» TASK DIRECTIONS: Lines holding the word "with" must be located in the listing below and copied.

» RECORD EXCERPTS:
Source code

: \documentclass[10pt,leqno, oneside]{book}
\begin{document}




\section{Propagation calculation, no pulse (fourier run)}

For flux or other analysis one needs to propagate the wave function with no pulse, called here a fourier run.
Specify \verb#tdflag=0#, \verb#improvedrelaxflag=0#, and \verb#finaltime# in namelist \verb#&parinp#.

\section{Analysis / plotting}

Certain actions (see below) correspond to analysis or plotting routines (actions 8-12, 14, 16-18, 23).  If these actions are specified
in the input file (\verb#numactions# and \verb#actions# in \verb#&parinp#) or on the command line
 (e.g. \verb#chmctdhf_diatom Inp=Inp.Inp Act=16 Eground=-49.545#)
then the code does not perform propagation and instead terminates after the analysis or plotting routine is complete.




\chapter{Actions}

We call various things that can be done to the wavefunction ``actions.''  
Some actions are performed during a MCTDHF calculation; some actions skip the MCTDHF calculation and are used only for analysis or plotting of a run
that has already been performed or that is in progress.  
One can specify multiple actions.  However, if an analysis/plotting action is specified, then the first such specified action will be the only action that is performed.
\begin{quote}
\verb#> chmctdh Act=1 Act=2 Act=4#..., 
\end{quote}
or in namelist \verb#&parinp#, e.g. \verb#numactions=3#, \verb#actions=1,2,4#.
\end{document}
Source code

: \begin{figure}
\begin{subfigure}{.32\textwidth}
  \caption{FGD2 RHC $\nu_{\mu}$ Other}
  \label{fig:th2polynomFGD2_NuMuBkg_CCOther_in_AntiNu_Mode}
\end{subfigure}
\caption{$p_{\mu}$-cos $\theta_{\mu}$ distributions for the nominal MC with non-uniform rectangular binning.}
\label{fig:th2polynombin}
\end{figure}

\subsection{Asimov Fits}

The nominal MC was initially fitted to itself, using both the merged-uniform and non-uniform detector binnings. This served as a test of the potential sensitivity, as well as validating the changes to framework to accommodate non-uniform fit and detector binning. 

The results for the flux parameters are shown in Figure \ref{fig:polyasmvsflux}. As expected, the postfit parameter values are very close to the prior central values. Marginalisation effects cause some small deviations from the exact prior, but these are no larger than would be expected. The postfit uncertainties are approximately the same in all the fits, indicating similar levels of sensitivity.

» ANSWER FOR THIS EXERCISE:
For flux or other analysis one needs to propagate the wave function with no pulse, called here a fourier run.
\caption{$p_{\mu}$-cos $\theta_{\mu}$ distributions for the nominal MC with non-uniform rectangular binning.}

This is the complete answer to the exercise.